Analysis: Is Abbas losing control?

Palestinian leader seems firm in his refusal to pave the way for the emergence of a new leadership in the West Bank.

Palestinian Authority President Mahmoud Abbas speaks with journalists at his office in the West Bank city of Ramallah (photo credit: AFP PHOTO)
Palestinian Authority President Mahmoud Abbas speaks with journalists at his office in the West Bank city of Ramallah
(photo credit: AFP PHOTO)
If Palestinian Authority (PA) President Mahmoud Abbas loses control of his Fatah faction, who gets to comfort him? Could it be his erstwhile rivals in Hamas?
Abbas has been facing increasing criticism in the past weeks from senior Fatah officials in both the West Bank and Gaza Strip. It seems that they have tired of his autocratic-style rule. Some of them, including Jibril Rajoub and Tawfik Tirawi, have even come out in public against the PA president, demanding that he share power enough at least to appoint a deputy president.
Fatah seems to be in even worse shape in the Gaza Strip. Fatah leaders and activists there have accused Abbas of "marginalizing" the faction, and are making unmistakable break-away noises.
At a meeting of Fatah cadres in the Gaza Strip last week, Abbas and the Palestinian Authority leadership were castigated for turning their backs on the faction there.
Fatah's top representative in the Strip, Zakariya Al-Agha, said that the faction's leaders, including Abbas, do not want to see Fatah (in the Gaza Strip) reorganize itself and "pick up the pieces."

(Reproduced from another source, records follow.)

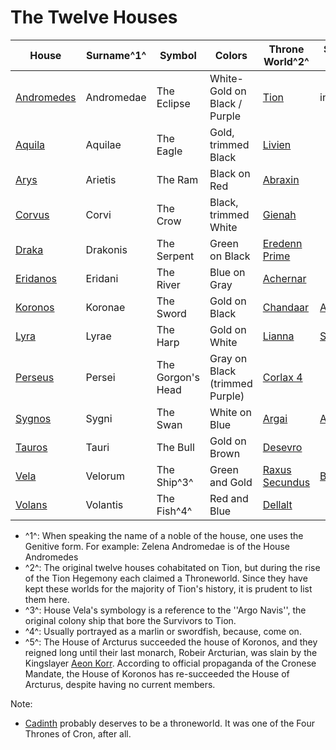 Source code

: # The Twelve Houses

| House          | Surname^1^ | Symbol            | Colors                         | Throne World^2^    | Successor House  | Vassals  | Current Head               |
| -------------- | ---------- | ----------------- | ------------------------------ | ------------------ | ---------------- | -------- | -------------------------- |
| [Andromedes]() | Andromedae | The Eclipse       | White-Gold on Black / Purple   | [Tion]()           | incumbent        |          | HrM [Zelena Andromedes]() |
| [Aquila]()     | Aquilae    | The Eagle         | Gold, trimmed Black            | [Livien]()         |                  |          |                            |
| [Arys]()       | Arietis    | The Ram           | Black on Red                   | [Abraxin]()        |                  |          |                            |
| [Corvus]()     | Corvi      | The Crow          | Black, trimmed White           | [Gienah]()         |                  |          |                            |
| [Draka]()      | Drakonis   | The Serpent       | Green on Black                 | [Eredenn Prime]()  |                  |          |                            |
| [Eridanos]()   | Eridani    | The River         | Blue on Gray                   | [Achernar]()       |                  |          |                            |
| [Koronos]()    | Koronae    | The Sword         | Gold on Black                  | [Chandaar]()       | [Arcturian]()^5^ |         | none                       |
| [Lyra]()       | Lyrae      | The Harp          | Gold on White                  | [Lianna]()         | [Santhe]()       |          | [Valles Santhe]()          |
| [Perseus]()    | Persei     | The Gorgon's Head | Gray on Black (trimmed Purple) | [Corlax 4]()       |                  | [Korr]() |                            |
| [Sygnos]()     | Sygni      | The Swan          | White on Blue                  | [Argai]()          | [Archon]()       |          | [Eroth Victus Archon]()    |
| [Tauros]()     | Tauri      | The Bull          | Gold on Brown                  | [Desevro]()        |                  |          |                            |
| [Vela]()       | Velorum    | The Ship^3^       | Green and Gold                 | [Raxus Secundus]() | [Bonteri]()      |          | [Lux Bonteri]()            |
| [Volans]()     | Volantis   | The Fish^4^       | Red and Blue                   | [Dellalt]()        |                  |          |                            |

+ ^1^: When speaking the name of a noble of the house, one uses the Genitive form. For example: Zelena Andromedae is of the House Andromedes
+ ^2^: The original twelve houses cohabitated on Tion, but during the rise of the Tion Hegemony each claimed a Throneworld. Since they have kept these worlds for the majority of Tion's history, it is prudent to list them here.
+ ^3^: House Vela's symbology is a reference to the ''Argo Navis'', the original colony ship that bore the Survivors to Tion.
+ ^4^: Usually portrayed as a marlin or swordfish, because, come on.
+ ^5^: The House of Arcturus succeeded the house of Koronos, and they reigned long until their last monarch, Robeir Arcturian, was slain by the Kingslayer [Aeon Korr](). According to official propaganda of the Cronese Mandate, the House of Koronos has re-succeeded the House of Arcturus, despite having no current members.

Note:

* [Cadinth]() probably deserves to be a throneworld. It was one of the Four Thrones of Cron, after all.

Another senior Fatah official in Gaza, Abdel Rahman Hamad, took advantage of the meeting to announce that, "Some were trying to turn Fatah in the Gaza Strip into a "weary and spiritless body."
Fatah leaders in Gaza are furious with Abbas. They have a substantial list of grievances. First, Abbas has not paid the salaries of thousands of their members there, including policemen and security officers who have been sitting at home since Hamas seized control over the Strip in 2007.
Moreover, they point an accusing finger at Abbas's failure to include any Fatah members from Gaza in a recent decree to appoint 130 Palestinians as senior officials within the Palestinian Authority.
Abbas's failure to hold general elections for the Fatah faction is a further issue of contention. It is roundly suspected that the PA president is deliberately delaying the vote in order to prevent his rivals in the faction from winning key positions.
Amal Hamad, a resident of the Gaza Strip and member of the Fatah Central Committee, joined the chorus of Abbas detractors, declaring, "We wish to tell our (Fatah) brothers in the West Bank that we are an integral part of you. We are an original part of this homeland. It's time to end the state of silence and put matters on their right track."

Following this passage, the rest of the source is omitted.